What does this mean?  It’s means that the growth in social networking will accelerate as mobile technology advances to embrace emerging trends in mobile social commerce, on-demand interaction from the real-time web, and fascinating concept of augmented reality.

Brands should leverage mobile marketing strategy to drive sales and cultivate customer engagement.

There are a number of ways to do this but ultimately consumer brands will have an easier time in adopting the usage of the mobile platform than B2B companies.

The opportunities for B2B companies remain the same – to generate leads and shorten the sales cycle.

Marketers will need to rethink content marketing strategy that aligns with the business objectives to deliver a dynamic mobile consumer experience.

Benefits to consider:

  • More opportunities to engage with customers (new or existing) means brand building and top-of-mind awareness
  • Smartphone owners tend to be affluent with expendable income, making it a prime target for product and service marketing (ready-to-buy candidates)
  • Aggregate rich user information (e.g. user profile, ratings, recommendations, tags etc.) from location based mobile apps
  • There are numerous mobile apps that can push out information across all social networks by authenticating with your Twitter, Facebook, or YouTube account, making it mobile and real-time viral
  • Deliver superior experience with augmented reality

Ideas for action: Leverage the mobile platform to provide unique location based experiences (e.g. services, games, ads, commerce) for your audience via instant customer support (e.g. assist in the buying process like check inventories or availabilities), real-time product information (e.g. price check, health labels), or event promotional notifications (e.g. cause marketing programs for non-profits, or buy-it-now via SMS or mobile web app/browser).

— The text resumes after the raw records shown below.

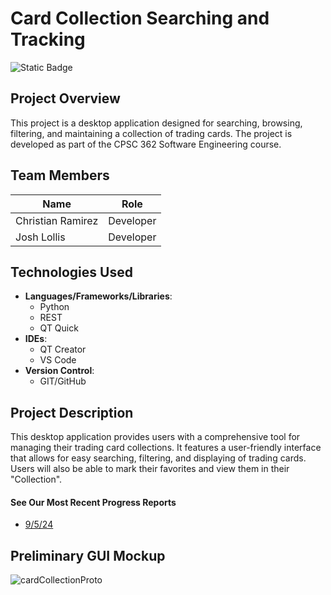 # Card Collection Searching and Tracking
![Static Badge](https://img.shields.io/badge/Current_Phase-Planning-orange?style=for-the-badge)


## Project Overview
This project is a desktop application designed for searching, browsing, filtering, and maintaining a collection of trading cards. The project is developed as part of the CPSC 362 Software Engineering course.

## Team Members

| Name             | Role                          |
|------------------|-------------------------------|
| Christian Ramirez| Developer                     |
| Josh Lollis      | Developer                     |

## Technologies Used

- **Languages/Frameworks/Libraries**: 
  - Python
  - REST
  - QT Quick
- **IDEs**:
  - QT Creator
  - VS Code
- **Version Control**:
  - GIT/GitHub

## Project Description
This desktop application provides users with a comprehensive tool for managing their trading card collections. It features a user-friendly interface that allows for easy searching, filtering, and displaying of trading cards. Users will also be able to mark their favorites and view them in their "Collection".

#### See Our Most Recent Progress Reports
- [9/5/24](https://github.com/TelloViz/Card-Collection/discussions/11)

## Preliminary GUI Mockup
![cardCollectionProto](https://github.com/user-attachments/assets/d9e8cfb1-43d9-417c-b80f-c7c15893e1dd)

Another idea is to create downloadable coupons to promote offline activities to drive traffic to local events.  According to RetailMeNot, “coupons are now the deciding factor in purchases for nearly one-third of consumers.

In today’s economy, coupon is the call-to-action that can produce rapid, favorable results to drive sales.  Offer coupons based on location also helps your customer to discover new retail locations, making marketing as a service via alerts.

The take away: These Web marketing trends will reshape your marketing efforts as more conversations, engagements and experiences are delivered via the internet.

In order to stay relevant, brands must transition to become more social on the web and use mobile platforms to gain competitive advantage or risk of loosing opportunities.

Are you thinking about moving your marketing efforts online?

If you’re already doing the mix and match of online and offline marketing, how are you measuring your ROI?  Do you have a mobile marketing strategy?